To do this properly, the different components of a typical piped call (selecting / subsetting, ordering, grouping, and performing some computation) are bechmarked separately on 2 different data sizes.
All benchmarks are run on a Windows 8.1 laptop with a 2x 2.2 GHZ Intel i5 processor, 8GB DDR3 RAM and a Samsung 850 EVO SSD hard drive.
Bechmarks are run on the original GGDC10S data used throughout this vignette and a larger dataset with approx. 1 million observations, obtained by replicating and row-binding GGDC10S 200 times while maintaining unique groups.
# This shows the groups in GGDC10S
GRP(GGDC10S, ~ Variable + Country)
# collapse grouping object of length 5027 with 85 ordered groups
#
# Call: GRP.default(X = GGDC10S, by = ~Variable + Country), X is unordered
#
# Distribution of group sizes:
# Min. 1st Qu. Median Mean 3rd Qu. Max.
# 4.00 53.00 62.00 59.14 63.00 65.00
#
# Groups with sizes:
# EMP.ARG EMP.BOL EMP.BRA EMP.BWA EMP.CHL EMP.CHN
# 62 61 62 52 63 62
# ---
# VA.TWN VA.TZA VA.USA VA.VEN VA.ZAF VA.ZMB
# 63 52 65 63 52 52
# This replicates the data 200 times
data <- replicate(200, GGDC10S, simplify = FALSE)
# This function adds a number i to the country and variable columns of each dataset
uniquify <- function(x, i) ftransform(x, lapply(unclass(x)[c(1,4)], paste0, i))
# Making datasets unique and row-binding them
data <- unlist2d(Map(uniquify, data, as.list(1:200)), idcols = FALSE)
fdim(data)
# [1] 1005400 16
# This shows the groups in the replicated data
GRP(data, ~ Variable + Country)
# collapse grouping object of length 1005400 with 17000 ordered groups
#
# Call: GRP.default(X = data, by = ~Variable + Country), X is unordered
#
# Distribution of group sizes:
# Min. 1st Qu.

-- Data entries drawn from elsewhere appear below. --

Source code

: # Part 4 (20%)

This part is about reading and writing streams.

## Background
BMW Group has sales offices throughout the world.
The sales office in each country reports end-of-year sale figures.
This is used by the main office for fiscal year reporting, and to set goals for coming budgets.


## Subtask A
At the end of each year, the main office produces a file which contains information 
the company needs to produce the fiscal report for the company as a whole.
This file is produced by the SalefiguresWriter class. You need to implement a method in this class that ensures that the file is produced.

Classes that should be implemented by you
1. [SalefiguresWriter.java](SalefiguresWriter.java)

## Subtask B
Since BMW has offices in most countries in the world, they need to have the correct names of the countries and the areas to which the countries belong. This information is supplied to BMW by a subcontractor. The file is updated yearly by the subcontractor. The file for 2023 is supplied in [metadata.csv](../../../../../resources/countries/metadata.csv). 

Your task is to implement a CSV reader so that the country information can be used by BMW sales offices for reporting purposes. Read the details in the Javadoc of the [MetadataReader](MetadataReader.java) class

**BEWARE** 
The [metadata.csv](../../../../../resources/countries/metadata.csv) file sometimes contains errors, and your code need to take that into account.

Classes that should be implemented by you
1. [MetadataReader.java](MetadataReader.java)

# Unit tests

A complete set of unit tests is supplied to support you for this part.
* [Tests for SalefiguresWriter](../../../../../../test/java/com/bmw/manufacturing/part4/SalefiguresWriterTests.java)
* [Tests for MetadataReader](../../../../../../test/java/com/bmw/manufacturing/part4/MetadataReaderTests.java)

Median Mean 3rd Qu. Max.
# 4.00 53.00 62.00 59.14 63.00 65.00
#
# Groups with sizes:
# EMP1.ARG1 EMP1.BOL1 EMP1.BRA1 EMP1.BWA1 EMP1.CHL1 EMP1.CHN1
# 62 61 62 52 63 62
# ---
# VA99.TWN99 VA99.TZA99 VA99.USA99 VA99.VEN99 VA99.ZAF99 VA99.ZMB99
# 63 52 65 63 52 52
gc()
# used (Mb) gc trigger (Mb) max used (Mb)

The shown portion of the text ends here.